◆ What is required ◆
The full listing should be reproduced exactly as it appears.

....

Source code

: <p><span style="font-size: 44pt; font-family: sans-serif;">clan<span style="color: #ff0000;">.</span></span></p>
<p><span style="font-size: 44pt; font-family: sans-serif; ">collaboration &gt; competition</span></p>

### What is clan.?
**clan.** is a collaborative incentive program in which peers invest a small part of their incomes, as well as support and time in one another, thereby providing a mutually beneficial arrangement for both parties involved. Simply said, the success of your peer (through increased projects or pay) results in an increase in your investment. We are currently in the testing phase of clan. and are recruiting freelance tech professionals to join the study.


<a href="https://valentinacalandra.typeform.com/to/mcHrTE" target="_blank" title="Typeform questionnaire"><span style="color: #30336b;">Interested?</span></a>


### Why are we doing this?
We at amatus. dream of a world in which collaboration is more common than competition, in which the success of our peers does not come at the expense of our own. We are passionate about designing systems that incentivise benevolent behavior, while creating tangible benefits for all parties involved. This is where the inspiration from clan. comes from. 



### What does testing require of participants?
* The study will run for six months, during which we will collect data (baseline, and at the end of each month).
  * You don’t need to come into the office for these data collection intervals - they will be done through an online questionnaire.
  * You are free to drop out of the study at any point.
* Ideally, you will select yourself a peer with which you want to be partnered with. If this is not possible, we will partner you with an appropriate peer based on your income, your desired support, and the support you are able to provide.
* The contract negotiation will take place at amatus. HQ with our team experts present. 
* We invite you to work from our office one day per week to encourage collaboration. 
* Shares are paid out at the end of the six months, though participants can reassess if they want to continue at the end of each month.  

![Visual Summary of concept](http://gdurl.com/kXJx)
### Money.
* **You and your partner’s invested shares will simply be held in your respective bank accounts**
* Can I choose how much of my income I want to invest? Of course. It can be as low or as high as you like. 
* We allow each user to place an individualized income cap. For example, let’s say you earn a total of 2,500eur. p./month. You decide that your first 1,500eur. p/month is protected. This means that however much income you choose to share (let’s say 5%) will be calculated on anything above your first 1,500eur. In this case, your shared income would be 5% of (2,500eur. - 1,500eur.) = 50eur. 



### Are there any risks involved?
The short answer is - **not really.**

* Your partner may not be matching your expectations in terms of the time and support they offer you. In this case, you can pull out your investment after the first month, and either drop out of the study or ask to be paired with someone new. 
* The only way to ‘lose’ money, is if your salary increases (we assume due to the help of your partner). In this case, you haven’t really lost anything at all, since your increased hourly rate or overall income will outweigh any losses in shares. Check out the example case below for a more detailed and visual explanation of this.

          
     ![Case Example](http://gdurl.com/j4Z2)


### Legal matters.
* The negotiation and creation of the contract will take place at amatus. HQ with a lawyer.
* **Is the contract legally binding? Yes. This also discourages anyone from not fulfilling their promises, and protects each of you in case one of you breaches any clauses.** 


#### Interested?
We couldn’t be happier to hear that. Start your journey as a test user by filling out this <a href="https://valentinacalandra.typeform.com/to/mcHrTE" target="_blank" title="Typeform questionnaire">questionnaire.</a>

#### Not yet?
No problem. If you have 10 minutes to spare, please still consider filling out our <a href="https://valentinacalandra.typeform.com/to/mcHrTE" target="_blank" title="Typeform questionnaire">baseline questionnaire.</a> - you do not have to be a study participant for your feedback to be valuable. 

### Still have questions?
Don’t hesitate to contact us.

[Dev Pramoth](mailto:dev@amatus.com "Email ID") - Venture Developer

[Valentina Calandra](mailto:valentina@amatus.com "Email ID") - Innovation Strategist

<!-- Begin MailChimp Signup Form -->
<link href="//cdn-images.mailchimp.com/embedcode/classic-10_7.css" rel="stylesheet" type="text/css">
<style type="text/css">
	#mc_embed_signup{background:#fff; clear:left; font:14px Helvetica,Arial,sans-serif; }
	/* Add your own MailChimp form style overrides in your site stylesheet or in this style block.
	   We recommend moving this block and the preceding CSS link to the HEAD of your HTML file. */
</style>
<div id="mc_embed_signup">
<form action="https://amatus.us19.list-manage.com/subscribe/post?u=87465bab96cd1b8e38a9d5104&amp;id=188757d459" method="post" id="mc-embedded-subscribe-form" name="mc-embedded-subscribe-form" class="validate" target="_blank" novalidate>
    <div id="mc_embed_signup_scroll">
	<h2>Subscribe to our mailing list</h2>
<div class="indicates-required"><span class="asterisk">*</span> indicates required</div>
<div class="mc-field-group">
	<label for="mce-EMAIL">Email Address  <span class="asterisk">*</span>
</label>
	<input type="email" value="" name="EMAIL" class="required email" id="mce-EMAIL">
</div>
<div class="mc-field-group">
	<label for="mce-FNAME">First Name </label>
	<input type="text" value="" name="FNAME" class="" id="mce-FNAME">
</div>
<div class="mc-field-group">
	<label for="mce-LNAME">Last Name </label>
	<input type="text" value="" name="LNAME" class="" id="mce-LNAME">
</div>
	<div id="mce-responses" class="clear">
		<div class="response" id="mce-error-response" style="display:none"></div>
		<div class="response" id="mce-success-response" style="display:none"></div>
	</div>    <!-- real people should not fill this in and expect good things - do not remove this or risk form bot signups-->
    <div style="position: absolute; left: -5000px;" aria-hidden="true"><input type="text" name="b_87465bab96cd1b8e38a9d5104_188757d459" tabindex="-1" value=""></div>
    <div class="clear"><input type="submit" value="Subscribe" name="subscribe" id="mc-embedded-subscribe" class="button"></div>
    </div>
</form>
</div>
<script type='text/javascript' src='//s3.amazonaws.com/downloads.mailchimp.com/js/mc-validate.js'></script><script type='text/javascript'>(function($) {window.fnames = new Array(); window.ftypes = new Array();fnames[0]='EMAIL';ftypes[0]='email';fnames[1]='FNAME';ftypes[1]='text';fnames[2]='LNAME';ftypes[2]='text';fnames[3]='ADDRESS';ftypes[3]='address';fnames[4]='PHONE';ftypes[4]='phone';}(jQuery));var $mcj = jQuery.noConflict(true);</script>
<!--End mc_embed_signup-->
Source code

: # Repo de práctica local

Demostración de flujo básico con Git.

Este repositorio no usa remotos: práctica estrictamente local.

....

◆ Response for this exercise ◆
Source code

: <p><span style="font-size: 44pt; font-family: sans-serif;">clan<span style="color: #ff0000;">.</span></span></p>
<p><span style="font-size: 44pt; font-family: sans-serif; ">collaboration &gt; competition</span></p>

### What is clan.?
**clan.** is a collaborative incentive program in which peers invest a small part of their incomes, as well as support and time in one another, thereby providing a mutually beneficial arrangement for both parties involved. Simply said, the success of your peer (through increased projects or pay) results in an increase in your investment. We are currently in the testing phase of clan. and are recruiting freelance tech professionals to join the study.


<a href="https://valentinacalandra.typeform.com/to/mcHrTE" target="_blank" title="Typeform questionnaire"><span style="color: #30336b;">Interested?</span></a>


### Why are we doing this?
We at amatus. dream of a world in which collaboration is more common than competition, in which the success of our peers does not come at the expense of our own. We are passionate about designing systems that incentivise benevolent behavior, while creating tangible benefits for all parties involved. This is where the inspiration from clan. comes from. 



### What does testing require of participants?
* The study will run for six months, during which we will collect data (baseline, and at the end of each month).
  * You don’t need to come into the office for these data collection intervals - they will be done through an online questionnaire.
  * You are free to drop out of the study at any point.
* Ideally, you will select yourself a peer with which you want to be partnered with. If this is not possible, we will partner you with an appropriate peer based on your income, your desired support, and the support you are able to provide.
* The contract negotiation will take place at amatus. HQ with our team experts present. 
* We invite you to work from our office one day per week to encourage collaboration. 
* Shares are paid out at the end of the six months, though participants can reassess if they want to continue at the end of each month.  

![Visual Summary of concept](http://gdurl.com/kXJx)
### Money.
* **You and your partner’s invested shares will simply be held in your respective bank accounts**
* Can I choose how much of my income I want to invest? Of course. It can be as low or as high as you like. 
* We allow each user to place an individualized income cap. For example, let’s say you earn a total of 2,500eur. p./month. You decide that your first 1,500eur. p/month is protected. This means that however much income you choose to share (let’s say 5%) will be calculated on anything above your first 1,500eur. In this case, your shared income would be 5% of (2,500eur. - 1,500eur.) = 50eur. 



### Are there any risks involved?
The short answer is - **not really.**

* Your partner may not be matching your expectations in terms of the time and support they offer you. In this case, you can pull out your investment after the first month, and either drop out of the study or ask to be paired with someone new. 
* The only way to ‘lose’ money, is if your salary increases (we assume due to the help of your partner). In this case, you haven’t really lost anything at all, since your increased hourly rate or overall income will outweigh any losses in shares. Check out the example case below for a more detailed and visual explanation of this.

          
     ![Case Example](http://gdurl.com/j4Z2)


### Legal matters.
* The negotiation and creation of the contract will take place at amatus. HQ with a lawyer.
* **Is the contract legally binding? Yes. This also discourages anyone from not fulfilling their promises, and protects each of you in case one of you breaches any clauses.** 


#### Interested?
We couldn’t be happier to hear that. Start your journey as a test user by filling out this <a href="https://valentinacalandra.typeform.com/to/mcHrTE" target="_blank" title="Typeform questionnaire">questionnaire.</a>

#### Not yet?
No problem. If you have 10 minutes to spare, please still consider filling out our <a href="https://valentinacalandra.typeform.com/to/mcHrTE" target="_blank" title="Typeform questionnaire">baseline questionnaire.</a> - you do not have to be a study participant for your feedback to be valuable. 

### Still have questions?
Don’t hesitate to contact us.

[Dev Pramoth](mailto:dev@amatus.com "Email ID") - Venture Developer

[Valentina Calandra](mailto:valentina@amatus.com "Email ID") - Innovation Strategist

<!-- Begin MailChimp Signup Form -->
<link href="//cdn-images.mailchimp.com/embedcode/classic-10_7.css" rel="stylesheet" type="text/css">
<style type="text/css">
	#mc_embed_signup{background:#fff; clear:left; font:14px Helvetica,Arial,sans-serif; }
	/* Add your own MailChimp form style overrides in your site stylesheet or in this style block.
	   We recommend moving this block and the preceding CSS link to the HEAD of your HTML file. */
</style>
<div id="mc_embed_signup">
<form action="https://amatus.us19.list-manage.com/subscribe/post?u=87465bab96cd1b8e38a9d5104&amp;id=188757d459" method="post" id="mc-embedded-subscribe-form" name="mc-embedded-subscribe-form" class="validate" target="_blank" novalidate>
    <div id="mc_embed_signup_scroll">
	<h2>Subscribe to our mailing list</h2>
<div class="indicates-required"><span class="asterisk">*</span> indicates required</div>
<div class="mc-field-group">
	<label for="mce-EMAIL">Email Address  <span class="asterisk">*</span>
</label>
	<input type="email" value="" name="EMAIL" class="required email" id="mce-EMAIL">
</div>
<div class="mc-field-group">
	<label for="mce-FNAME">First Name </label>
	<input type="text" value="" name="FNAME" class="" id="mce-FNAME">
</div>
<div class="mc-field-group">
	<label for="mce-LNAME">Last Name </label>
	<input type="text" value="" name="LNAME" class="" id="mce-LNAME">
</div>
	<div id="mce-responses" class="clear">
		<div class="response" id="mce-error-response" style="display:none"></div>
		<div class="response" id="mce-success-response" style="display:none"></div>
	</div>    <!-- real people should not fill this in and expect good things - do not remove this or risk form bot signups-->
    <div style="position: absolute; left: -5000px;" aria-hidden="true"><input type="text" name="b_87465bab96cd1b8e38a9d5104_188757d459" tabindex="-1" value=""></div>
    <div class="clear"><input type="submit" value="Subscribe" name="subscribe" id="mc-embedded-subscribe" class="button"></div>
    </div>
</form>
</div>
<script type='text/javascript' src='//s3.amazonaws.com/downloads.mailchimp.com/js/mc-validate.js'></script><script type='text/javascript'>(function($) {window.fnames = new Array(); window.ftypes = new Array();fnames[0]='EMAIL';ftypes[0]='email';fnames[1]='FNAME';ftypes[1]='text';fnames[2]='LNAME';ftypes[2]='text';fnames[3]='ADDRESS';ftypes[3]='address';fnames[4]='PHONE';ftypes[4]='phone';}(jQuery));var $mcj = jQuery.noConflict(true);</script>
<!--End mc_embed_signup-->
Source code

: # Repo de práctica local

Demostración de flujo básico con Git.

Este repositorio no usa remotos: práctica estrictamente local.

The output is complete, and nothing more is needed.